However, with Everton owned by Liverpool-born theatre impresario Bill Kenwright in an age of foreign billionaires, frustrating transfer windows have been a recurring theme of Moyes's tenure. These have often interrupted Everton's development, causing slow starts to seasons; once they get going, though, a Moyes side can be hard to stop. The good news this term is that the Toffees, with just three defeats in their last 32 league matches, are already fifth in the table, three points off fourth, and equally keen to progress in the FA Cup.

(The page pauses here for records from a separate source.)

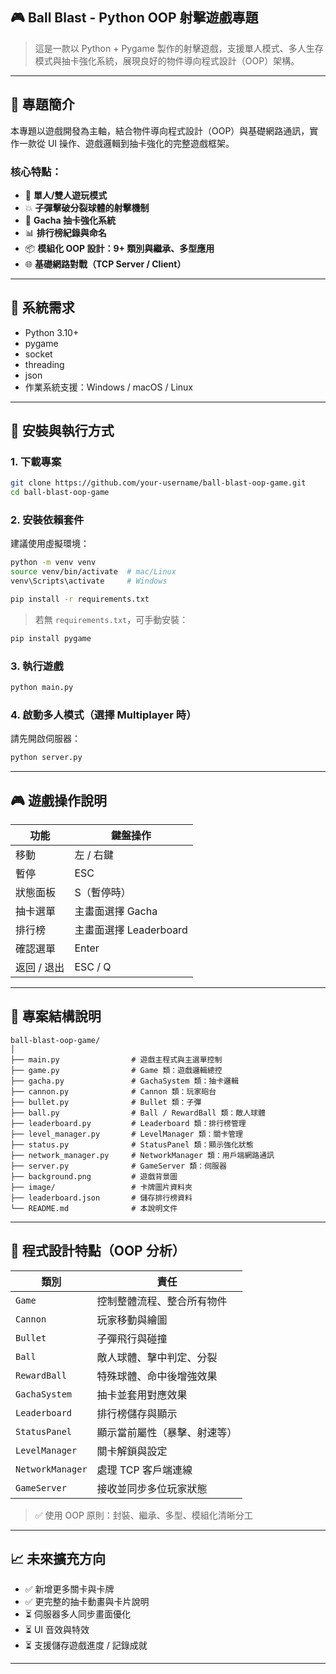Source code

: 
## 🎮 Ball Blast - Python OOP 射擊遊戲專題

> 這是一款以 Python + Pygame 製作的射擊遊戲，支援單人模式、多人生存模式與抽卡強化系統，展現良好的物件導向程式設計（OOP）架構。

------

## 🧠 專題簡介

本專題以遊戲開發為主軸，結合物件導向程式設計（OOP）與基礎網路通訊，實作一款從 UI 操作、遊戲邏輯到抽卡強化的完整遊戲框架。

### 核心特點：

- 🎯 **單人/雙人遊玩模式**
- 💥 **子彈擊破分裂球體的射擊機制**
- 🌟 **Gacha 抽卡強化系統**
- 📊 **排行榜紀錄與命名**
- 📦 **模組化 OOP 設計：9+ 類別與繼承、多型應用**
- 🌐 **基礎網路對戰（TCP Server / Client）**

------

## 🧩 系統需求

- Python 3.10+
- pygame
- socket
- threading
- json
- 作業系統支援：Windows / macOS / Linux

------

## 🚀 安裝與執行方式

### 1. 下載專案
```bash
git clone https://github.com/your-username/ball-blast-oop-game.git
cd ball-blast-oop-game
```

### 2. 安裝依賴套件
建議使用虛擬環境：
```bash
python -m venv venv
source venv/bin/activate  # mac/Linux
venv\Scripts\activate     # Windows

pip install -r requirements.txt
```

> 若無 `requirements.txt`，可手動安裝：
```bash
pip install pygame
```

### 3. 執行遊戲
```bash
python main.py
```

### 4. 啟動多人模式（選擇 Multiplayer 時）

請先開啟伺服器：
```bash
python server.py
```

------

## 🎮 遊戲操作說明

| 功能        | 鍵盤操作     |
|-------------|--------------|
| 移動        | 左 / 右鍵    |
| 暫停        | ESC          |
| 狀態面板    | S（暫停時）  |
| 抽卡選單    | 主畫面選擇 Gacha |
| 排行榜      | 主畫面選擇 Leaderboard |
| 確認選單    | Enter        |
| 返回 / 退出 | ESC / Q      |

------

## 🧱 專案結構說明

```
ball-blast-oop-game/
│
├── main.py                # 遊戲主程式與主選單控制
├── game.py                # Game 類：遊戲邏輯總控
├── gacha.py               # GachaSystem 類：抽卡邏輯
├── cannon.py              # Cannon 類：玩家砲台
├── bullet.py              # Bullet 類：子彈
├── ball.py                # Ball / RewardBall 類：敵人球體
├── leaderboard.py         # Leaderboard 類：排行榜管理
├── level_manager.py       # LevelManager 類：關卡管理
├── status.py              # StatusPanel 類：顯示強化狀態
├── network_manager.py     # NetworkManager 類：用戶端網路通訊
├── server.py              # GameServer 類：伺服器
├── background.png         # 遊戲背景圖
├── image/                 # 卡牌圖片資料夾
├── leaderboard.json       # 儲存排行榜資料
└── README.md              # 本說明文件
```

------

## 🧠 程式設計特點（OOP 分析）

| 類別          | 責任                          |
|---------------|-------------------------------|
| `Game`        | 控制整體流程、整合所有物件     |
| `Cannon`      | 玩家移動與繪圖                 |
| `Bullet`      | 子彈飛行與碰撞                 |
| `Ball`        | 敵人球體、擊中判定、分裂       |
| `RewardBall`  | 特殊球體、命中後增強效果       |
| `GachaSystem` | 抽卡並套用對應效果             |
| `Leaderboard` | 排行榜儲存與顯示               |
| `StatusPanel` | 顯示當前屬性（暴擊、射速等）   |
| `LevelManager`| 關卡解鎖與設定                 |
| `NetworkManager` | 處理 TCP 客戶端連線        |
| `GameServer`  | 接收並同步多位玩家狀態         |

> ✅ 使用 OOP 原則：封裝、繼承、多型、模組化清晰分工

----

## 📈 未來擴充方向

- ✅ 新增更多關卡與卡牌
- ✅ 更完整的抽卡動畫與卡片說明
- ⏳ 伺服器多人同步畫面優化
- ⏳ UI 音效與特效
- ⏳ 支援儲存遊戲進度 / 記錄成就

----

It could prove a defining campaign. Named manager of the year three times by his peers (2003, 2005 and 2009), Moyes's contract expires this summer, though talks on a new deal are promised shortly. Whatever the outcome, his Everton legacy looks secure. If his predecessors applied the club's Latin motto of Nil Satis Nisi Optimum (nothing satisfies but the best) in lifting trophies, he has done so in creating a culture of excellence in which only the very best from every member of staff will do.

Moreover, in consistently making signings you would describe as 'low cost, low maintenance but high yield', he has not just made a virtue of financial necessity but has positively invited a cause for canonisation. While the home-grown Wayne Rooney alighted early, many Moyes proteges stayed for the ride, with Goodison witnessing the best years of Thomas Gravesen, Tim Cahill, Mikel Arteta and Steven Pienaar, plus three defenders the manager helped turn into England internationals – Joleon Lescott, Phil Jagielka and Leighton Baines.

Add to endemic loyalty Moyes's honesty and integrity, and Everton – appropriately for European top-flight football's longest-serving club – state a strong case for the game's traditional values. If nothing else under Moyes, it has been a moral victory.